This tutorial will show you how microViz makes working with phyloseq objects easier.
library(dplyr)
#>
#> Attaching package: 'dplyr'
#> The following objects are masked from 'package:stats':
#>
#> filter, lag
#> The following objects are masked from 'package:base':
#>
#> intersect, setdiff, setequal, union
library(phyloseq)
library(microViz)
#> microViz version 0.12.6 - Copyright (C) 2021-2024 David Barnett
#> ! Website: https://david-barnett.github.io/microViz
#> ✔ Useful? For citation details, run: `citation("microViz")`
#> ✖ Silence? `suppressPackageStartupMessages(library(microViz))`
phyloseq objects are probably the most commonly used data format for working with microbiome data in R.
The creator of phyloseq, Paul J. McMurdie, explains the structure of phyloseq objects and how to construct them on the phyloseq website.
biom format files can be
imported to phyloseq with the import_biom
function. Such biom files are generated (or can be) from many processing
tools including QIIME 1 / 2, MetaPhlAn,
and NG-Tax.
mothur output is also directly
supported via phyloseq’s import_mothur
function.
DADA2 output can converted to phyloseq according to these DADA2 handoff instructions
Don’t worry too much about getting all of your sample metadata into
your biom file or phyloseq object at the start, as
ps_join()
makes it easy to add sample data later.
# This tutorial will just use some example data
# It is already available as a phyloseq object from the corncob package
example_ps <- microViz::ibd
example_ps
#> phyloseq-class experiment-level object
#> otu_table() OTU Table: [ 36349 taxa and 91 samples ]
#> sample_data() Sample Data: [ 91 samples by 15 sample variables ]
#> tax_table() Taxonomy Table: [ 36349 taxa by 7 taxonomic ranks ]
phyloseq checks that your sample and taxa names are consistent across
the different slots of the phyloseq object. microViz provides
phyloseq_validate()
to check for and fix other possible
problems with your phyloseq that might cause problems in later analyses.
It is recommended to run this at the start of your analyses, and fix any
problems identified.
example_ps <- phyloseq_validate(example_ps, remove_undetected = TRUE)
#> Short values detected in phyloseq tax_table (nchar<4) :
#> Consider using tax_fix() to make taxa uniquely identifiable
example_ps <- tax_fix(example_ps)
Once you have a valid phyloseq object, microViz provides several helpful functions for manipulating that object.
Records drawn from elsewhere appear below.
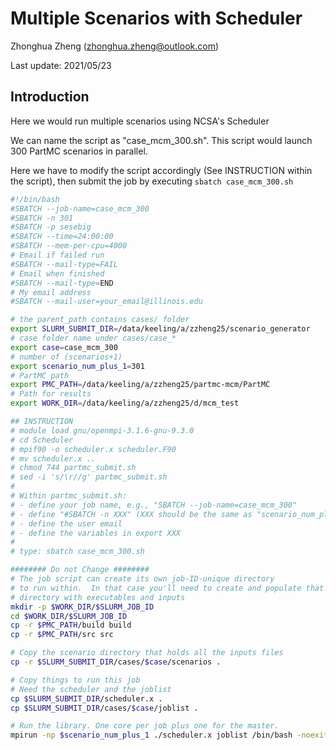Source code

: # Multiple Scenarios with Scheduler

Zhonghua Zheng (zhonghua.zheng@outlook.com)

Last update: 2021/05/23

## Introduction

Here we would run multiple scenarios using NCSA's Scheduler

We can name the script as "case_mcm_300.sh". This script would launch 300 PartMC scenarios in parallel.

Here we have to modify the script accordingly (See INSTRUCTION within the script), then submit the job by executing `sbatch case_mcm_300.sh `

```bash
#!/bin/bash
#SBATCH --job-name=case_mcm_300
#SBATCH -n 301
#SBATCH -p sesebig 
#SBATCH --time=24:00:00
#SBATCH --mem-per-cpu=4000
# Email if failed run
#SBATCH --mail-type=FAIL
# Email when finished
#SBATCH --mail-type=END
# My email address
#SBATCH --mail-user=your_email@illinois.edu

# the parent_path contains cases/ folder
export SLURM_SUBMIT_DIR=/data/keeling/a/zzheng25/scenario_generator
# case folder name under cases/case_*
export case=case_mcm_300
# number of (scenarios+1)
export scenario_num_plus_1=301
# PartMC path
export PMC_PATH=/data/keeling/a/zzheng25/partmc-mcm/PartMC
# Path for results
export WORK_DIR=/data/keeling/a/zzheng25/d/mcm_test

## INSTRUCTION
# module load gnu/openmpi-3.1.6-gnu-9.3.0
# cd Scheduler
# mpif90 -o scheduler.x scheduler.F90
# mv scheduler.x ..
# chmod 744 partmc_submit.sh
# sed -i 's/\r//g' partmc_submit.sh 
# 
# Within partmc_submit.sh:
# - define your job name, e.g., "SBATCH --job-name=case_mcm_300"
# - define "#SBATCH -n XXX" (XXX should be the same as "scenario_num_plus_1")
# - define the user email
# - define the variables in export XXX
# 
# type: sbatch case_mcm_300.sh

######## Do not Change ########
# The job script can create its own job-ID-unique directory 
# to run within.  In that case you'll need to create and populate that 
# directory with executables and inputs
mkdir -p $WORK_DIR/$SLURM_JOB_ID
cd $WORK_DIR/$SLURM_JOB_ID
cp -r $PMC_PATH/build build
cp -r $PMC_PATH/src src

# Copy the scenario directory that holds all the inputs files
cp -r $SLURM_SUBMIT_DIR/cases/$case/scenarios .

# Copy things to run this job
# Need the scheduler and the joblist
cp $SLURM_SUBMIT_DIR/scheduler.x .
cp $SLURM_SUBMIT_DIR/cases/$case/joblist .

# Run the library. One core per job plus one for the master.
mpirun -np $scenario_num_plus_1 ./scheduler.x joblist /bin/bash -noexit -nostdout > log
```

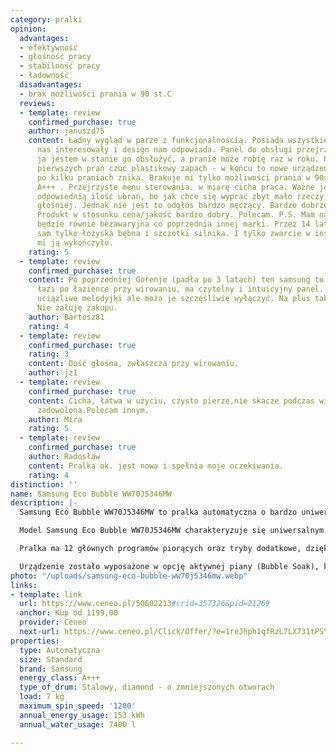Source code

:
 ```yaml
---
category: pralki
opinion:
  advantages:
  - efektywność
  - głośność pracy
  - stabilność pracy
  - ładowność
  disadvantages:
  - brak możliwości prania w 90 st.C
  reviews:
  - template: review
    confirmed_purchase: true
    author: januszd75
    content: Ładny wygląd w parze z funkcjonalnością. Posiada wszystkie funkcje, które
      nas interesowały i design nam odpowiada. Panel do obsługi przejrzysty i nawet
      ja jestem w stanie go obsłużyć, a pranie może robię raz w roku. Przez kilka
      pierwszych prań czuć plastikowy zapach - w końcu to nowe urządzenie - ale tak
      po kilku praniach znika. Brakuje mi tylko możliwości prania w 90st.C - cóż ekologia
      A+++ . Przejrzyste menu sterowania. w miarę cicha praca. Ważne jest, aby dać
      odpowiednią ilość ubrań, bo jak chce się wyprać zbyt mało rzeczy to pierze trochę
      głośniej. Jednak nie jest to odgłos bardzo męczący. Bardzo dobrze dopiera plamy.
      Produkt w stosunku cena/jakość bardzo dobry. Polecam. P.S. Mam nadzieje, że
      będzie równie bezawaryjna co poprzednia innej marki. Przez 14 lat wymieniłem
      sam tylko łożyska bębna i szczotki silnika. I tylko zwarcie w instalacji elektrycznej
      mi ją wykończyło.
    rating: 5
  - template: review
    confirmed_purchase: true
    content: Po poprzedniej Gorenje (padła po 3 latach) ten samsung to bajka. Nie
      łazi po łazience przy wirowaniu, ma czytelny i intuicyjny panel. Gra tylko dość
      uciążliwe melodyjki ale moża je szczęśliwie wyłączyć. Na plus także jakość wykonania.
      Nie żałuję zakupu.
    author: Bartosz81
    rating: 4
  - template: review
    confirmed_purchase: true
    rating: 3
    content: Dość głośna, zwłaszcza przy wirowaniu.
    author: jz1
  - template: review
    confirmed_purchase: true
    content: Cicha, łatwa w użyciu, czysto pierze,nie skacze podczas wirowania jestem
      zadowolona.Polecam innym.
    author: Mira
    rating: 5
  - template: review
    confirmed_purchase: true
    author: Radosław
    content: Pralka ok. jest nowa i spełnia moje oczekiwania.
    rating: 4
distinction: ''
name: Samsung Eco Bubble WW70J5346MW
description: |-
  Samsung Eco Bubble WW70J5346MW to pralka automatyczna o bardzo uniwersalnych wymiarach 600 x 850 x 550 mm. Sprzęt posiada najwyższą klasę efektywności elektrycznej. Dzięki temu jego energooszczędność jest aż o 60% większa od pralek o klasie A+, a użytkownik tego modelu zużywa znacznie mniej prądu, co wpływa na jego oszczędności

  Model Samsung Eco Bubble WW70J5346MW charakteryzuje się uniwersalnym, a jednocześnie nieprzeciętnym designem. Dzięki temu pralka jest nie tylko bardzo użytkowa, ale również wygląda estetycznie i dopasowuje się do każdego wnętrza. Przedni panel został wyposażony w szeroki ekran z przyciskami czułymi na dotyk. Drzwi z przezroczystą obwódką sprawiają natomiast, że urządzenie jest eleganckie i funkcjonalne.

  Pralka ma 12 głównych programów piorących oraz tryby dodatkowe, dzięki czemu użytkownik może precyzyjnie dostosować warunki prania do swoich aktualnych potrzeb. Bogate zróżnicowanie trybów piorących pozwala na pranie niemal każdego rodzaju tkanin - naturalnych, syntetycznych, delikatnie i lekko zabrudzonych ubrań. Funkcja dodatkowego płukania pozwala na pozbycie się wszystkich zabrudzeń, a następnie dokładne wypłukanie nadmiaru detergentu z tkaniny. Maksymalna prędkość wirowania urządzenia wynosi 1200 obr/sek.

  Urządzenie zostało wyposażone w opcję aktywnej piany (Bubble Soak), która odpowiada za usuwanie najbardziej uporczywych plam poprzez zmiękczanie zabrudzeń przed rozpoczęciem prania. Ponadto model Eco Bubble WW70J5346MW posiada szereg funkcji dodatkowych, takich jak: opóźnienie zakończenia prania, czy ekoczyszczenie bębna. Na uwagę zasługuje też szuflada Stay Clean, czy bęben Diamond o zmniejszonych otworach.
photo: "/uploads/samsung-eco-bubble-ww70j5346mw.webp"
links:
- template: link
  url: https://www.ceneo.pl/50602213#crid=357326&pid=21269
  anchor: Kup od 1199,00
  provider: Ceneo
  next-url: https://www.ceneo.pl/Click/Offer/?e=1reJhph1qfRzL7LX731tPSYcDjitgfmh6UKT1EJ8lRJjwU09OkZzDpaIwWfUOh_vtSMN3_lXAqSj8Etyf12KYU92c6BXizgqqAVwBx8x5gO96tHAFkyLs_CoqVcudkI4-c04_il5VgLEhbawfqKl15s3vuU0TInrbP9yzSy-Fx58_bzzJOuLziVYwhRBDeQhX2ZNfw6qd4GlUEzCWQUN3RO1WMBkqVTnH5r0V3snU1SlUEzCWQUN3TKqJd_AWN7akfgxA5f3QJtdxC9N4uxZfXfRhheUfK8na7gMx8DFRVvk5XyWKmGk0fmcIQOqXAektq1T_c6txZ9_odQBWpGoJLC9P_W1vOHLVVXYUn3LOtM_x-GY2zB2bQ==&a=2&rc=notset
properties:
  type: Automatyczna
  size: Standard
  brand: Samsung
  energy_class: A+++
  type_of_drum: Stalowy, diamond - o zmniejszonych otworach
  load: 7 kg
  maximum_spin_speed: '1200'
  annual_energy_usage: 153 kWh
  annual_water_usage: 7400 l

---
```

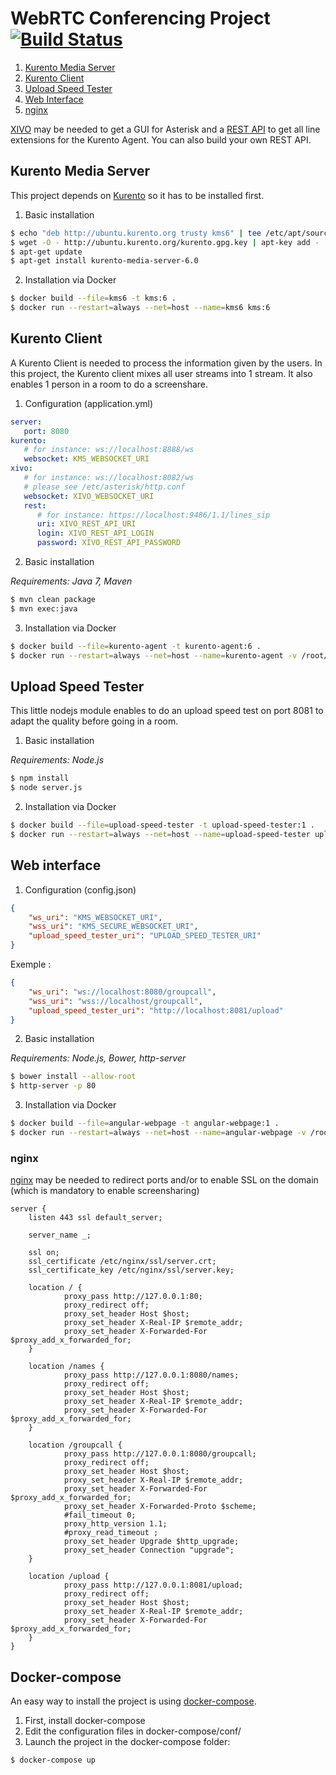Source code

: WebRTC Conferencing Project [![Build Status](https://travis-ci.org/charllie/webrtc.svg?branch=master)](https://travis-ci.org/charllie/webrtc)
===========================

1. [Kurento Media Server](#kurento-media-server)
2. [Kurento Client](#kurento-client)
3. [Upload Speed Tester](#upload-speed-tester)
4. [Web Interface](#web-interface)
5. [nginx](#nginx)

[XIVO](http://www.xivo.io) may be needed to get a GUI for Asterisk and a [REST API](http://documentation.xivo.io/en/stable/api_sdk/rest_api/confd/lines.html#sip-lines) to get all line extensions for the Kurento Agent. You can also build your own REST API.

## Kurento Media Server

This project depends on [Kurento](http://www.kurento.org) so it has to be installed first.

1. Basic installation

 ```bash
 $ echo "deb http://ubuntu.kurento.org trusty kms6" | tee /etc/apt/sources.list.d/kurento.list
 $ wget -O - http://ubuntu.kurento.org/kurento.gpg.key | apt-key add -
 $ apt-get update
 $ apt-get install kurento-media-server-6.0
 ```

2. Installation via Docker

 ```bash
 $ docker build --file=kms6 -t kms:6 . 
 $ docker run --restart=always --net=host --name=kms6 kms:6
 ```


## Kurento Client

A Kurento Client is needed to process the information given by the users. In this project, the Kurento client mixes all user streams into 1 stream. It also enables 1 person in a room to do a screenshare.

1. Configuration (application.yml)

 ```yaml
 server:
    port: 8080
 kurento:
    # for instance: ws://localhost:8888/ws
    websocket: KMS_WEBSOCKET_URI
 xivo:
    # for instance: ws://localhost:8082/ws
    # please see /etc/asterisk/http.conf
    websocket: XIVO_WEBSOCKET_URI
    rest:
       # for instance: https://localhost:9486/1.1/lines_sip
       uri: XIVO_REST_API_URI
       login: XIVO_REST_API_LOGIN
       password: XIVO_REST_API_PASSWORD
 ```

2. Basic installation

 *Requirements: Java 7, Maven*

 ```bash
 $ mvn clean package
 $ mvn exec:java
 ```

3. Installation via Docker

 ```bash
 $ docker build --file=kurento-agent -t kurento-agent:6 . 
 $ docker run --restart=always --net=host --name=kurento-agent -v /root/conf:/webrtc/kurento-agent/config/ kurento-agent:6
 ```



## Upload Speed Tester
This little nodejs module enables to do an upload speed test on port 8081 to adapt the quality before going in a room.

1. Basic installation

 *Requirements: Node.js*

 ```bash
 $ npm install
 $ node server.js
 ```

2. Installation via Docker

 ```bash
 $ docker build --file=upload-speed-tester -t upload-speed-tester:1 . 
 $ docker run --restart=always --net=host --name=upload-speed-tester upload-speed-tester:1
 ```

## Web interface

1. Configuration (config.json)

 ```json
 {
     "ws_uri": "KMS_WEBSOCKET_URI",
     "wss_uri": "KMS_SECURE_WEBSOCKET_URI",
     "upload_speed_tester_uri": "UPLOAD_SPEED_TESTER_URI"
 }
 ```

Exemple :

 ```json
 {
     "ws_uri": "ws://localhost:8080/groupcall",
     "wss_uri": "wss://localhost/groupcall",
     "upload_speed_tester_uri": "http://localhost:8081/upload"
 }
 ```
 
2. Basic installation

 *Requirements: Node.js, Bower, http-server*

 ```bash
 $ bower install --allow-root
 $ http-server -p 80
 ```

3. Installation via Docker

 ```bash
 $ docker build --file=angular-webpage -t angular-webpage:1 . 
 $ docker run --restart=always --net=host --name=angular-webpage -v /root/conf:/conf/ angular-webpage:1
 ```



### nginx
[nginx](http://nginx.org) may be needed to redirect ports and/or to enable SSL on the domain (which is mandatory to enable screensharing)

```nginx
server {
    listen 443 ssl default_server;

    server_name _;

    ssl on;
    ssl_certificate /etc/nginx/ssl/server.crt;
    ssl_certificate_key /etc/nginx/ssl/server.key;

    location / {
            proxy_pass http://127.0.0.1:80;
            proxy_redirect off;
            proxy_set_header Host $host;
            proxy_set_header X-Real-IP $remote_addr;
            proxy_set_header X-Forwarded-For $proxy_add_x_forwarded_for;
    }
    
    location /names {
            proxy_pass http://127.0.0.1:8080/names;
            proxy_redirect off;
            proxy_set_header Host $host;
            proxy_set_header X-Real-IP $remote_addr;
            proxy_set_header X-Forwarded-For $proxy_add_x_forwarded_for;
    }

    location /groupcall {
            proxy_pass http://127.0.0.1:8080/groupcall;
            proxy_redirect off;
            proxy_set_header Host $host;
            proxy_set_header X-Real-IP $remote_addr;
            proxy_set_header X-Forwarded-For $proxy_add_x_forwarded_for;
            proxy_set_header X-Forwarded-Proto $scheme;
            #fail_timeout 0;
            proxy_http_version 1.1;
            #proxy_read_timeout ;
            proxy_set_header Upgrade $http_upgrade;
            proxy_set_header Connection "upgrade";
    }

    location /upload {
            proxy_pass http://127.0.0.1:8081/upload;
            proxy_redirect off;
            proxy_set_header Host $host;
            proxy_set_header X-Real-IP $remote_addr;
            proxy_set_header X-Forwarded-For $proxy_add_x_forwarded_for;
    }
}
```


## Docker-compose

An easy way to install the project is using [docker-compose](https://docs.docker.com/compose/install/).

1. First, install docker-compose
2. Edit the configuration files in docker-compose/conf/
3. Launch the project in the docker-compose folder:

```bash
$ docker-compose up 
```
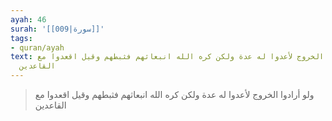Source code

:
 ```yaml
---
ayah: 46
surah: '[[009|سورة]]'
tags:
- quran/ayah
text: ولو أرادوا الخروج لأعدوا له عدة ولكن كره الله انبعاثهم فثبطهم وقيل اقعدوا مع
  القاعدين
---
```

> ولو أرادوا الخروج لأعدوا له عدة ولكن كره الله انبعاثهم فثبطهم وقيل اقعدوا مع القاعدين
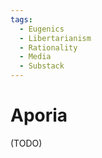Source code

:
 ```yaml
---
tags:
  - Eugenics
  - Libertarianism
  - Rationality
  - Media
  - Substack
---
```

# Aporia

(TODO)

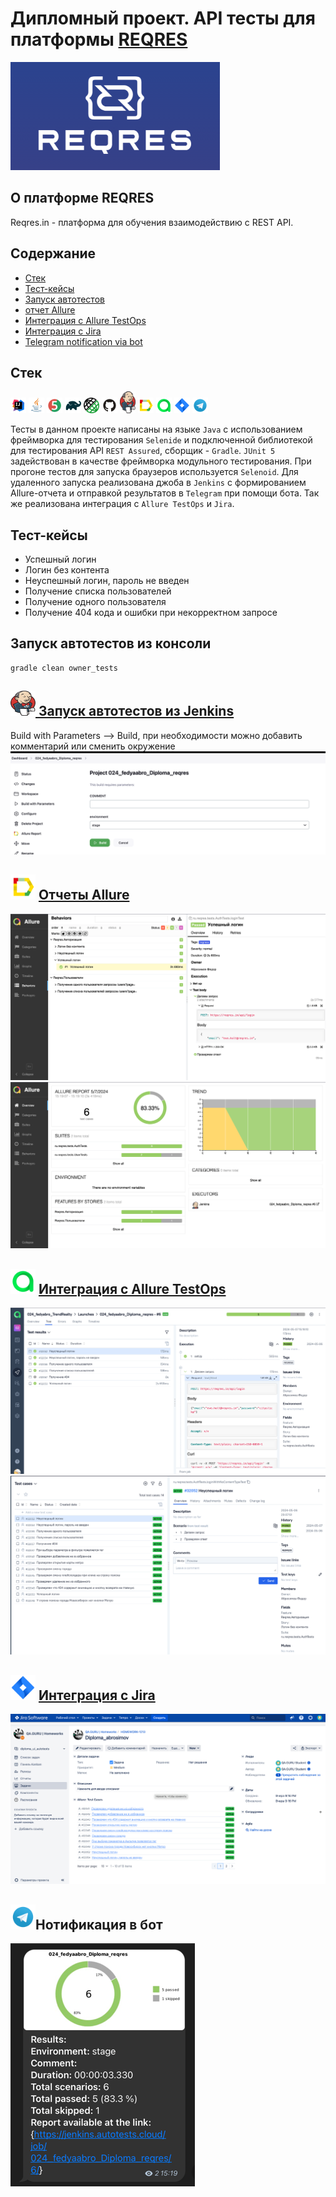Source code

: # Дипломный проект. API тесты для платформы [REQRES](https://reqres.in/)
<img alt="reqres logo" src="images/logo/reqres.png" />

## О платформе REQRES
Reqres.in - платформа для обучения взаимодействию с REST API.

## Содержание
- <a href="#stack">Стек</a>
- <a href="#testcases">Тест-кейсы</a>
- <a href="#running">Запуск автотестов</a>
- <a href="#report">отчет Allure</a>
- <a href="#testops">Интеграция с Allure TestOps</a>
- <a href="#jira">Интеграция с Jira</a>
- <a href="#telegram">Telegram notification via bot</a>

<a id="stack"></a>
## Стек
<p  align="center">

<code><img width="5%" title="IntelliJ IDEA" src="images/logo/Idea.svg"></code>
<code><img width="5%" title="Java" src="images/logo/Java.svg"></code>
<code><img width="5%" title="Junit5" src="images/logo/Junit5.svg"></code>
<code><img width="5%" title="Gradle" src="images/logo/Gradle.svg"></code>
<code><img width="5%" title="REST Assured" src="images/logo/Ra.png"></code>
<code><img width="5%" title="GitHub" src="images/logo/GitHub.svg"></code>
<code><img width="5%" title="Jenkins" src="images/logo/Jenkins_logo.svg"></code>
<code><img width="5%" title="Allure Report" src="images/logo/Allure.svg"></code>
<code><img width="5%" title="Allure TestOps" src="images/logo/Allure_TO.svg"></code>
<code><img width="5%" title="Jira" src="images/logo/Jira.svg"></code>
<code><img width="5%" title="Telegram" src="images/logo/Telegram.svg"></code>
</p>

Тесты в данном проекте написаны на языке ```Java``` с использованием фреймворка для тестирования ```Selenide```  и подключенной библиотекой для тестирования API ```REST Assured```, сборщик - ```Gradle```. ```JUnit 5``` задействован в качестве фреймворка модульного тестирования.
При прогоне тестов для запуска браузеров используется ```Selenoid```.
Для удаленного запуска реализована джоба в <code>Jenkins</code> с формированием Allure-отчета и отправкой результатов в <code>Telegram</code> при помощи бота. Так же реализована интеграция с <code>Allure TestOps</code> и <code>Jira</code>.

<a id="testcases"></a>
## Тест-кейсы
- Успешный логин
- Логин без контента
- Неуспешный логин, пароль не введен
- Получение списка пользователей
- Получение одного пользователя
- Получение 404 кода и ошибки при некорректном запросе

<a id="running"></a>
## Запуск автотестов из консоли
```
gradle clean owner_tests
```

## <img alt="Jenkins" src="images/logo/Jenkins_logo.svg" width="40" height="40"/>[ Запуск автотестов из Jenkins](https://jenkins.autotests.cloud/job/024_fedyaabro_Diploma_reqres/)
Build with Parameters --> Build, при необходимости можно добавить комментарий или сменить окружение
<img title="Allure Overview" src="images/attachment/jenkins_start.png">

<a id="report"></a>
## <img alt="Allure Reports" src="images/logo/Allure.svg" width="40" height="40"/> [Отчеты Allure](https://jenkins.autotests.cloud/job/024_fedyaabro_Diploma_reqres/6/allure/#)
<img title="Allure Behaviors" src="images/attachment/allure_behaviors.png"> 
<img title="Allure Suites" src="images/attachment/allure_overview.png"> 

<a id="testops"></a>
## <img alt="Allure TestOps" src="images/logo/Allure_TO.svg" width="40" height="40"/> [Интеграция с Allure TestOps](https://allure.autotests.cloud/project/4216/dashboards)
<img title="TestOps Results" src="images/attachment/allure_to_launches.png"> 
<img title="TestOps Suites" src="images/attachment/allure_to_cases.png"> 

<a id="jira"></a>
## <img alt="Jira" src="images/logo/Jira.svg" width="40" height="40"/> [Интеграция с Jira](https://jira.autotests.cloud/browse/HOMEWORK-1213)
<img title="Jira integration" src="images/attachment/jira.png"> 

<a id="telegram"></a>
## <img alt="Telegram" src="images/logo/Telegram.svg" width="40" height="40"/>Нотификация в бот 
<img title="Telegram notification via bot" src="images/attachment/tg.png">  
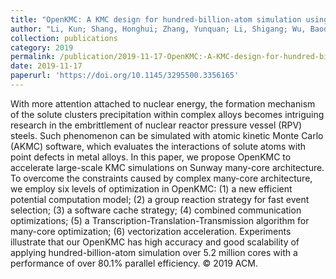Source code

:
 ```yaml
---
title: "OpenKMC: A KMC design for hundred-billion-atom simulation using millions of cores on Sunway Taihulight"
author: "Li, Kun; Shang, Honghui; Zhang, Yunquan; Li, Shigang; Wu, Baodong; Wang, Dong; Zhang, Libo; Li, Fang; Chen, Dexun; Wei, Zhiqiang"
collection: publications
category: 2019
permalink: /publication/2019-11-17-OpenKMC:-A-KMC-design-for-hundred-billion-atom-simulation-using-millions-of-cores-on-Sunway-Taihulight
date: 2019-11-17
paperurl: 'https://doi.org/10.1145/3295500.3356165'
---
```


With more attention attached to nuclear energy, the formation mechanism of the solute clusters precipitation within complex alloys becomes intriguing research in the embrittlement of nuclear reactor pressure vessel (RPV) steels. Such phenomenon can be simulated with atomic kinetic Monte Carlo (AKMC) software, which evaluates the interactions of solute atoms with point defects in metal alloys. In this paper, we propose OpenKMC to accelerate large-scale KMC simulations on Sunway many-core architecture. To overcome the constraints caused by complex many-core architecture, we employ six levels of optimization in OpenKMC: (1) a new efficient potential computation model; (2) a group reaction strategy for fast event selection; (3) a software cache strategy; (4) combined communication optimizations; (5) a Transcription-Translation-Transmission algorithm for many-core optimization; (6) vectorization acceleration. Experiments illustrate that our OpenKMC has high accuracy and good scalability of applying hundred-billion-atom simulation over 5.2 million cores with a performance of over 80.1% parallel efficiency. © 2019 ACM.
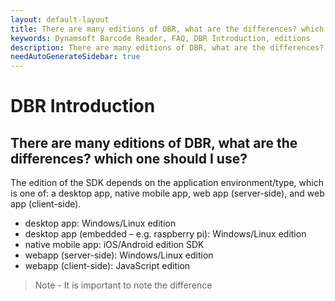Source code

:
 ```yaml
---
layout: default-layout
title: There are many editions of DBR, what are the differences? which one should I use?
keywords: Dynamsoft Barcode Reader, FAQ, DBR Introduction, editions
description: There are many editions of DBR, what are the differences? which one should I use?
needAutoGenerateSidebar: true
---
```


# DBR Introduction

## There are many editions of DBR, what are the differences? which one should I use?

The edition of the SDK depends on the application environment/type, which is one of: a desktop app, native mobile app, web app (server-side), and web app (client-side).

- desktop app: Windows/Linux edition
- desktop app (embedded – e.g. raspberry pi): Windows/Linux edition
- native mobile app: iOS/Android edition SDK
- webapp (server-side): Windows/Linux edition
- webapp (client-side): JavaScript edition

> Note - It is important to note the difference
The names and syntax of some functions will be familiar to users of dplyr, and reading the dplyr help pages may be useful for getting the most out of these functions.
Add a data.frame of metadata to the sample_data slot with
ps_join()
Compute new sample_data variables with
ps_mutate()
Subset or reorder variables in sample_data with
ps_select()
Subset samples based on sample_data variables with
ps_filter()
Reorder samples (can be useful for examining sample data or plotting) with:
ps_reorder()
: manually set sample order
ps_arrange()
: order samples using sample_data
variables
ps_seriate()
: order samples according to microbiome
similarity
Remove duplicated/repeated samples with
ps_dedupe()
Remove samples with missing values in sample_data with
ps_drop_incomplete()
Check out the examples section on each function’s reference page for extensive usage examples.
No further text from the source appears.